-- Recorded information --
——————

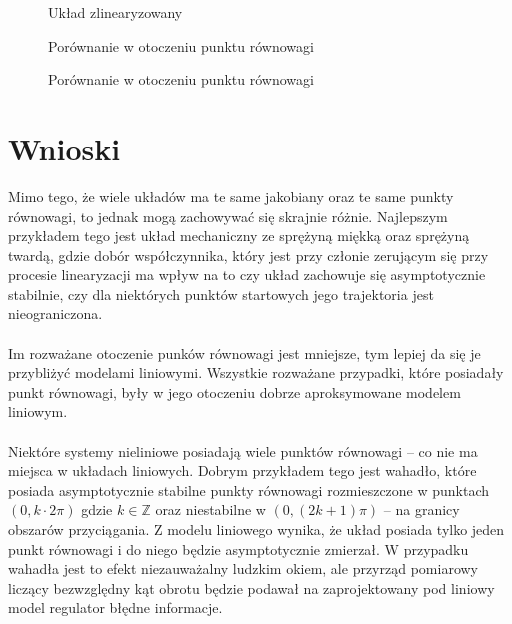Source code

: \documentclass[a4paper, 10pt]{article}
\begin{document}
				\begin{figure}[H]
					\centering
					\def \svgwidth{0.75\columnwidth}
					
					\caption{Układ zlinearyzowany}
				\end{figure}\noindent


				\begin{figure}[H]
					\centering
					\def \svgwidth{0.75\columnwidth}
					\caption{Porównanie w otoczeniu punktu równowagi}
				\end{figure}\noindent


				\begin{figure}[H]
					\centering
					\def \svgwidth{0.75\columnwidth}
					
					\caption{Porównanie w otoczeniu punktu równowagi}
				\end{figure}\noindent


	\section{Wnioski}
		Mimo tego, że wiele układów ma te same jakobiany oraz te same punkty równowagi, to jednak mogą zachowywać się skrajnie różnie. Najlepszym przykładem tego jest układ mechaniczny ze sprężyną miękką oraz sprężyną twardą,
		gdzie dobór współczynnika, który jest przy członie zerującym się przy procesie linearyzacji ma wpływ na to czy układ zachowuje się asymptotycznie stabilnie, czy dla niektórych punktów startowych jego trajektoria jest
		nieograniczona.
		\\ \\
		Im rozważane otoczenie punków równowagi jest mniejsze, tym lepiej da się je przybliżyć modelami liniowymi. Wszystkie rozważane przypadki, które posiadały punkt równowagi, były w jego otoczeniu dobrze aproksymowane
		modelem liniowym.
		\\ \\
		Niektóre systemy nieliniowe posiadają wiele punktów równowagi -- co nie ma miejsca w układach liniowych. Dobrym przykładem tego jest wahadło, które posiada asymptotycznie stabilne punkty równowagi rozmieszczone w punktach
		$(0, k \cdot 2\pi)$ gdzie $k \in \mathbb{Z}$ oraz niestabilne w $(0, (2k + 1)\pi)$ -- na granicy obszarów przyciągania. Z modelu liniowego wynika, że układ posiada tylko jeden punkt równowagi i do niego będzie asymptotycznie
		zmierzał. W przypadku wahadła jest to efekt niezauważalny ludzkim okiem, ale przyrząd pomiarowy liczący bezwzględny kąt obrotu będzie podawał na zaprojektowany pod liniowy model regulator błędne informacje.
\end{document}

——————

-- Your instructions --
Copy out the records exactly. Do not include the pictures.

-- Task response --
Source code

: \documentclass[a4paper, 10pt]{article}
\begin{document}
				\begin{figure}[H]
					\centering
					\def \svgwidth{0.75\columnwidth}
					
					\caption{Układ zlinearyzowany}
				\end{figure}\noindent


				\begin{figure}[H]
					\centering
					\def \svgwidth{0.75\columnwidth}
					\caption{Porównanie w otoczeniu punktu równowagi}
				\end{figure}\noindent


				\begin{figure}[H]
					\centering
					\def \svgwidth{0.75\columnwidth}
					
					\caption{Porównanie w otoczeniu punktu równowagi}
				\end{figure}\noindent


	\section{Wnioski}
		Mimo tego, że wiele układów ma te same jakobiany oraz te same punkty równowagi, to jednak mogą zachowywać się skrajnie różnie. Najlepszym przykładem tego jest układ mechaniczny ze sprężyną miękką oraz sprężyną twardą,
		gdzie dobór współczynnika, który jest przy członie zerującym się przy procesie linearyzacji ma wpływ na to czy układ zachowuje się asymptotycznie stabilnie, czy dla niektórych punktów startowych jego trajektoria jest
		nieograniczona.
		\\ \\
		Im rozważane otoczenie punków równowagi jest mniejsze, tym lepiej da się je przybliżyć modelami liniowymi. Wszystkie rozważane przypadki, które posiadały punkt równowagi, były w jego otoczeniu dobrze aproksymowane
		modelem liniowym.
		\\ \\
		Niektóre systemy nieliniowe posiadają wiele punktów równowagi -- co nie ma miejsca w układach liniowych. Dobrym przykładem tego jest wahadło, które posiada asymptotycznie stabilne punkty równowagi rozmieszczone w punktach
		$(0, k \cdot 2\pi)$ gdzie $k \in \mathbb{Z}$ oraz niestabilne w $(0, (2k + 1)\pi)$ -- na granicy obszarów przyciągania. Z modelu liniowego wynika, że układ posiada tylko jeden punkt równowagi i do niego będzie asymptotycznie
		zmierzał. W przypadku wahadła jest to efekt niezauważalny ludzkim okiem, ale przyrząd pomiarowy liczący bezwzględny kąt obrotu będzie podawał na zaprojektowany pod liniowy model regulator błędne informacje.
\end{document}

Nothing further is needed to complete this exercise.